■ DATA LISTING

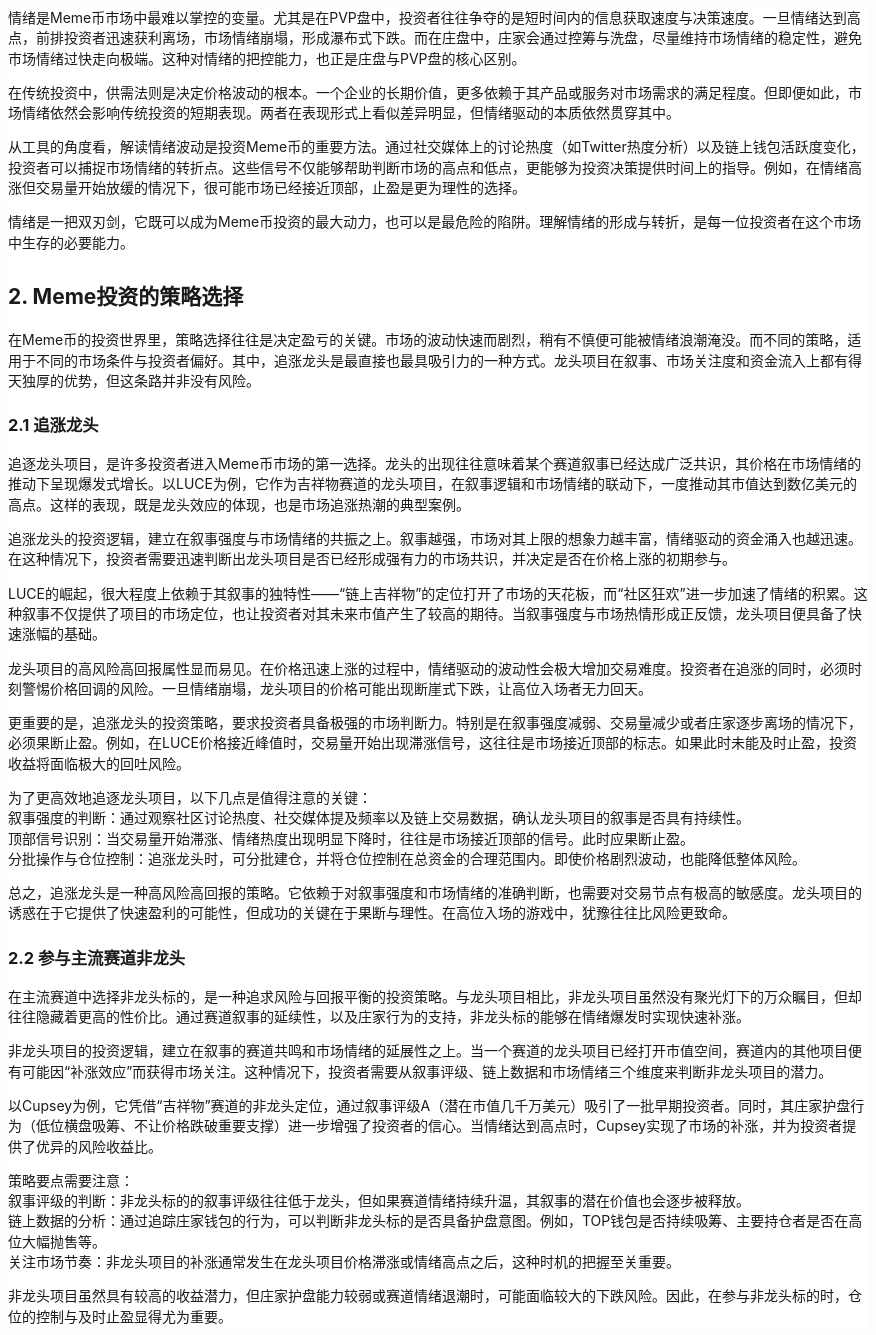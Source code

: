情绪是Meme币市场中最难以掌控的变量。尤其是在PVP盘中，投资者往往争夺的是短时间内的信息获取速度与决策速度。一旦情绪达到高点，前排投资者迅速获利离场，市场情绪崩塌，形成瀑布式下跌。而在庄盘中，庄家会通过控筹与洗盘，尽量维持市场情绪的稳定性，避免市场情绪过快走向极端。这种对情绪的把控能力，也正是庄盘与PVP盘的核心区别。

在传统投资中，供需法则是决定价格波动的根本。一个企业的长期价值，更多依赖于其产品或服务对市场需求的满足程度。但即便如此，市场情绪依然会影响传统投资的短期表现。两者在表现形式上看似差异明显，但情绪驱动的本质依然贯穿其中。

从工具的角度看，解读情绪波动是投资Meme币的重要方法。通过社交媒体上的讨论热度（如Twitter热度分析）以及链上钱包活跃度变化，投资者可以捕捉市场情绪的转折点。这些信号不仅能够帮助判断市场的高点和低点，更能够为投资决策提供时间上的指导。例如，在情绪高涨但交易量开始放缓的情况下，很可能市场已经接近顶部，止盈是更为理性的选择。

情绪是一把双刃剑，它既可以成为Meme币投资的最大动力，也可以是最危险的陷阱。理解情绪的形成与转折，是每一位投资者在这个市场中生存的必要能力。

## 2. Meme投资的策略选择
在Meme币的投资世界里，策略选择往往是决定盈亏的关键。市场的波动快速而剧烈，稍有不慎便可能被情绪浪潮淹没。而不同的策略，适用于不同的市场条件与投资者偏好。其中，追涨龙头是最直接也最具吸引力的一种方式。龙头项目在叙事、市场关注度和资金流入上都有得天独厚的优势，但这条路并非没有风险。

### 2.1 追涨龙头
追逐龙头项目，是许多投资者进入Meme币市场的第一选择。龙头的出现往往意味着某个赛道叙事已经达成广泛共识，其价格在市场情绪的推动下呈现爆发式增长。以LUCE为例，它作为吉祥物赛道的龙头项目，在叙事逻辑和市场情绪的联动下，一度推动其市值达到数亿美元的高点。这样的表现，既是龙头效应的体现，也是市场追涨热潮的典型案例。

追涨龙头的投资逻辑，建立在叙事强度与市场情绪的共振之上。叙事越强，市场对其上限的想象力越丰富，情绪驱动的资金涌入也越迅速。在这种情况下，投资者需要迅速判断出龙头项目是否已经形成强有力的市场共识，并决定是否在价格上涨的初期参与。

LUCE的崛起，很大程度上依赖于其叙事的独特性——“链上吉祥物”的定位打开了市场的天花板，而“社区狂欢”进一步加速了情绪的积累。这种叙事不仅提供了项目的市场定位，也让投资者对其未来市值产生了较高的期待。当叙事强度与市场热情形成正反馈，龙头项目便具备了快速涨幅的基础。

龙头项目的高风险高回报属性显而易见。在价格迅速上涨的过程中，情绪驱动的波动性会极大增加交易难度。投资者在追涨的同时，必须时刻警惕价格回调的风险。一旦情绪崩塌，龙头项目的价格可能出现断崖式下跌，让高位入场者无力回天。

更重要的是，追涨龙头的投资策略，要求投资者具备极强的市场判断力。特别是在叙事强度减弱、交易量减少或者庄家逐步离场的情况下，必须果断止盈。例如，在LUCE价格接近峰值时，交易量开始出现滞涨信号，这往往是市场接近顶部的标志。如果此时未能及时止盈，投资收益将面临极大的回吐风险。

为了更高效地追逐龙头项目，以下几点是值得注意的关键：  
叙事强度的判断：通过观察社区讨论热度、社交媒体提及频率以及链上交易数据，确认龙头项目的叙事是否具有持续性。  
顶部信号识别：当交易量开始滞涨、情绪热度出现明显下降时，往往是市场接近顶部的信号。此时应果断止盈。  
分批操作与仓位控制：追涨龙头时，可分批建仓，并将仓位控制在总资金的合理范围内。即使价格剧烈波动，也能降低整体风险。  

总之，追涨龙头是一种高风险高回报的策略。它依赖于对叙事强度和市场情绪的准确判断，也需要对交易节点有极高的敏感度。龙头项目的诱惑在于它提供了快速盈利的可能性，但成功的关键在于果断与理性。在高位入场的游戏中，犹豫往往比风险更致命。

### 2.2 参与主流赛道非龙头
在主流赛道中选择非龙头标的，是一种追求风险与回报平衡的投资策略。与龙头项目相比，非龙头项目虽然没有聚光灯下的万众瞩目，但却往往隐藏着更高的性价比。通过赛道叙事的延续性，以及庄家行为的支持，非龙头标的能够在情绪爆发时实现快速补涨。

非龙头项目的投资逻辑，建立在叙事的赛道共鸣和市场情绪的延展性之上。当一个赛道的龙头项目已经打开市值空间，赛道内的其他项目便有可能因“补涨效应”而获得市场关注。这种情况下，投资者需要从叙事评级、链上数据和市场情绪三个维度来判断非龙头项目的潜力。

以Cupsey为例，它凭借“吉祥物”赛道的非龙头定位，通过叙事评级A（潜在市值几千万美元）吸引了一批早期投资者。同时，其庄家护盘行为（低位横盘吸筹、不让价格跌破重要支撑）进一步增强了投资者的信心。当情绪达到高点时，Cupsey实现了市场的补涨，并为投资者提供了优异的风险收益比。

策略要点需要注意：  
叙事评级的判断：非龙头标的的叙事评级往往低于龙头，但如果赛道情绪持续升温，其叙事的潜在价值也会逐步被释放。  
链上数据的分析：通过追踪庄家钱包的行为，可以判断非龙头标的是否具备护盘意图。例如，TOP钱包是否持续吸筹、主要持仓者是否在高位大幅抛售等。  
关注市场节奏：非龙头项目的补涨通常发生在龙头项目价格滞涨或情绪高点之后，这种时机的把握至关重要。

非龙头项目虽然具有较高的收益潜力，但庄家护盘能力较弱或赛道情绪退潮时，可能面临较大的下跌风险。因此，在参与非龙头标的时，仓位的控制与及时止盈显得尤为重要。
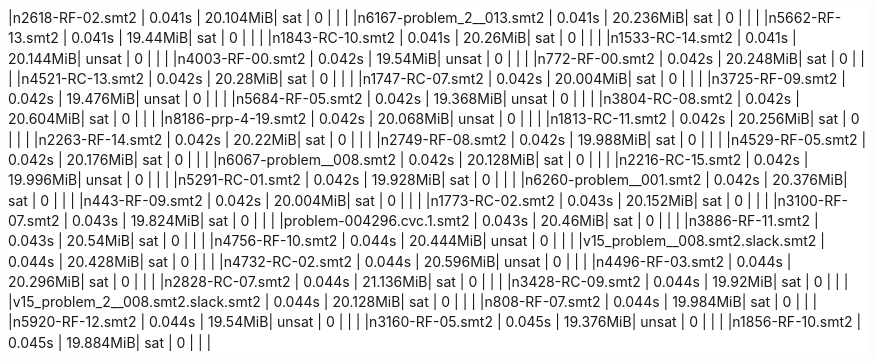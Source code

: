 |n2618-RF-02.smt2                                             |    0.041s | 20.104MiB| sat | 0 |  |  |
|n6167-problem_2__013.smt2                                    |    0.041s | 20.236MiB| sat | 0 |  |  |
|n5662-RF-13.smt2                                             |    0.041s | 19.44MiB| sat | 0 |  |  |
|n1843-RC-10.smt2                                             |    0.041s | 20.26MiB| sat | 0 |  |  |
|n1533-RC-14.smt2                                             |    0.041s | 20.144MiB| unsat | 0 |  |  |
|n4003-RF-00.smt2                                             |    0.042s | 19.54MiB| unsat | 0 |  |  |
|n772-RF-00.smt2                                              |    0.042s | 20.248MiB| sat | 0 |  |  |
|n4521-RC-13.smt2                                             |    0.042s | 20.28MiB| sat | 0 |  |  |
|n1747-RC-07.smt2                                             |    0.042s | 20.004MiB| sat | 0 |  |  |
|n3725-RF-09.smt2                                             |    0.042s | 19.476MiB| unsat | 0 |  |  |
|n5684-RF-05.smt2                                             |    0.042s | 19.368MiB| unsat | 0 |  |  |
|n3804-RC-08.smt2                                             |    0.042s | 20.604MiB| sat | 0 |  |  |
|n8186-prp-4-19.smt2                                          |    0.042s | 20.068MiB| unsat | 0 |  |  |
|n1813-RC-11.smt2                                             |    0.042s | 20.256MiB| sat | 0 |  |  |
|n2263-RF-14.smt2                                             |    0.042s | 20.22MiB| sat | 0 |  |  |
|n2749-RF-08.smt2                                             |    0.042s | 19.988MiB| sat | 0 |  |  |
|n4529-RF-05.smt2                                             |    0.042s | 20.176MiB| sat | 0 |  |  |
|n6067-problem__008.smt2                                      |    0.042s | 20.128MiB| sat | 0 |  |  |
|n2216-RC-15.smt2                                             |    0.042s | 19.996MiB| unsat | 0 |  |  |
|n5291-RC-01.smt2                                             |    0.042s | 19.928MiB| sat | 0 |  |  |
|n6260-problem__001.smt2                                      |    0.042s | 20.376MiB| sat | 0 |  |  |
|n443-RF-09.smt2                                              |    0.042s | 20.004MiB| sat | 0 |  |  |
|n1773-RC-02.smt2                                             |    0.043s | 20.152MiB| sat | 0 |  |  |
|n3100-RF-07.smt2                                             |    0.043s | 19.824MiB| sat | 0 |  |  |
|problem-004296.cvc.1.smt2                                    |    0.043s | 20.46MiB| sat | 0 |  |  |
|n3886-RF-11.smt2                                             |    0.043s | 20.54MiB| sat | 0 |  |  |
|n4756-RF-10.smt2                                             |    0.044s | 20.444MiB| unsat | 0 |  |  |
|v15_problem__008.smt2.slack.smt2                             |    0.044s | 20.428MiB| sat | 0 |  |  |
|n4732-RC-02.smt2                                             |    0.044s | 20.596MiB| unsat | 0 |  |  |
|n4496-RF-03.smt2                                             |    0.044s | 20.296MiB| sat | 0 |  |  |
|n2828-RC-07.smt2                                             |    0.044s | 21.136MiB| sat | 0 |  |  |
|n3428-RC-09.smt2                                             |    0.044s | 19.92MiB| sat | 0 |  |  |
|v15_problem_2__008.smt2.slack.smt2                           |    0.044s | 20.128MiB| sat | 0 |  |  |
|n808-RF-07.smt2                                              |    0.044s | 19.984MiB| sat | 0 |  |  |
|n5920-RF-12.smt2                                             |    0.044s | 19.54MiB| unsat | 0 |  |  |
|n3160-RF-05.smt2                                             |    0.045s | 19.376MiB| unsat | 0 |  |  |
|n1856-RF-10.smt2                                             |    0.045s | 19.884MiB| sat | 0 |  |  |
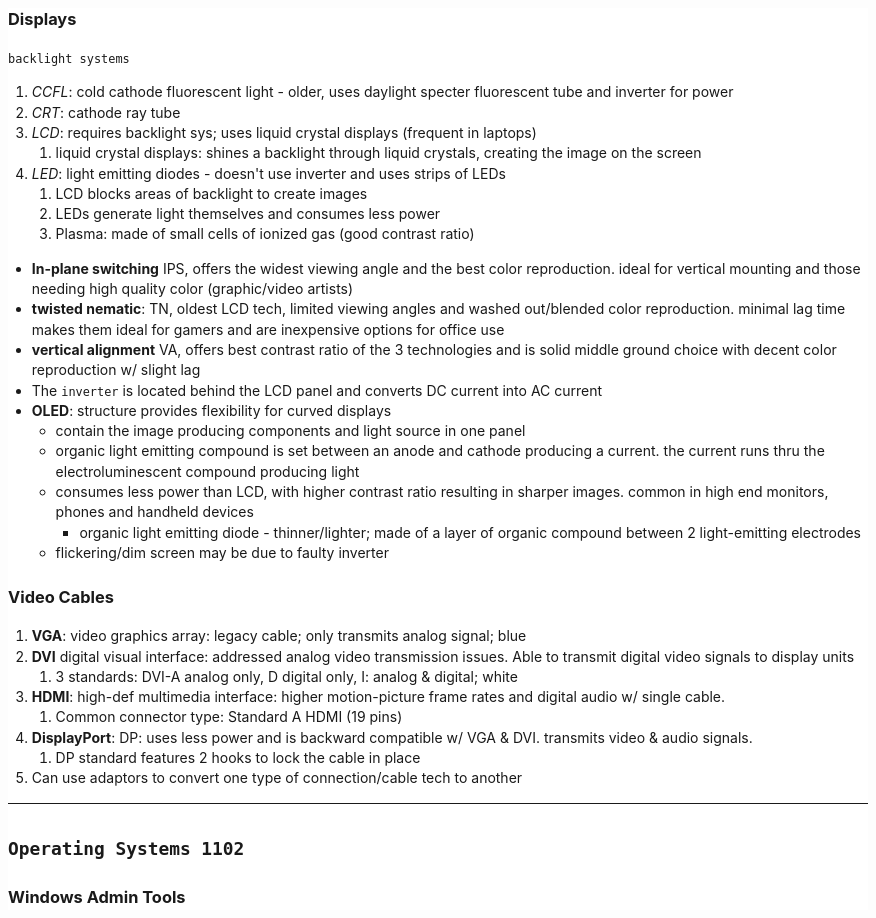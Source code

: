 ### Displays

`backlight systems`

1. _CCFL_: cold cathode fluorescent light - older, uses daylight specter fluorescent tube and inverter for power
2. _CRT_: cathode ray tube
3. _LCD_: requires backlight sys; uses liquid crystal displays (frequent in laptops)
   1. liquid crystal displays: shines a backlight through liquid crystals, creating the image on the screen
4. _LED_: light emitting diodes - doesn't use inverter and uses strips of LEDs
    1. LCD blocks areas of backlight to create images
    2. LEDs generate light themselves and consumes less power
    3. Plasma: made of small cells of ionized gas (good contrast ratio)

- **In-plane switching** IPS, offers the widest viewing angle and the best color reproduction. ideal for vertical mounting and those needing high quality color (graphic/video artists)
- **twisted nematic**: TN, oldest LCD tech, limited viewing angles and washed out/blended color reproduction. minimal lag time makes them ideal for gamers and are inexpensive options for office use
- **vertical alignment** VA, offers best contrast ratio of the 3 technologies and is solid middle ground choice with decent color reproduction w/ slight lag
- The `inverter` is located behind the LCD panel and converts DC current into AC current
- **OLED**: structure provides flexibility for curved displays
  - contain the image producing components and light source in one panel
  - organic light emitting compound is set between an anode and cathode producing a current. the current runs thru the electroluminescent compound producing light
  - consumes less power than LCD, with higher contrast ratio resulting in sharper images. common in high end monitors, phones and handheld devices
    - organic light emitting diode - thinner/lighter; made of a layer of organic compound between 2 light-emitting electrodes
  - flickering/dim screen may be due to faulty inverter

### Video Cables

1. **VGA**: video graphics array: legacy cable; only transmits analog signal; blue
2. **DVI** digital visual interface: addressed analog video transmission issues. Able to transmit digital video signals to display units
   1. 3 standards: DVI-A analog only, D digital only, I: analog & digital; white
3. **HDMI**: high-def multimedia interface: higher motion-picture frame rates and digital audio w/ single cable.
   1. Common connector type: Standard A HDMI (19 pins)
4. **DisplayPort**: DP: uses less power and is backward compatible w/ VGA & DVI. transmits video & audio signals.
   1. DP standard features 2 hooks to lock the cable in place
5. Can use adaptors to convert one type of connection/cable tech to another

___

## `Operating Systems 1102`

### Windows Admin Tools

■ WHAT IS NEEDED
Wherever a line in the data above contains the word "vertical", copy that line.

■ YOUR RESPONSE
- **In-plane switching** IPS, offers the widest viewing angle and the best color reproduction. ideal for vertical mounting and those needing high quality color (graphic/video artists)
- **vertical alignment** VA, offers best contrast ratio of the 3 technologies and is solid middle ground choice with decent color reproduction w/ slight lag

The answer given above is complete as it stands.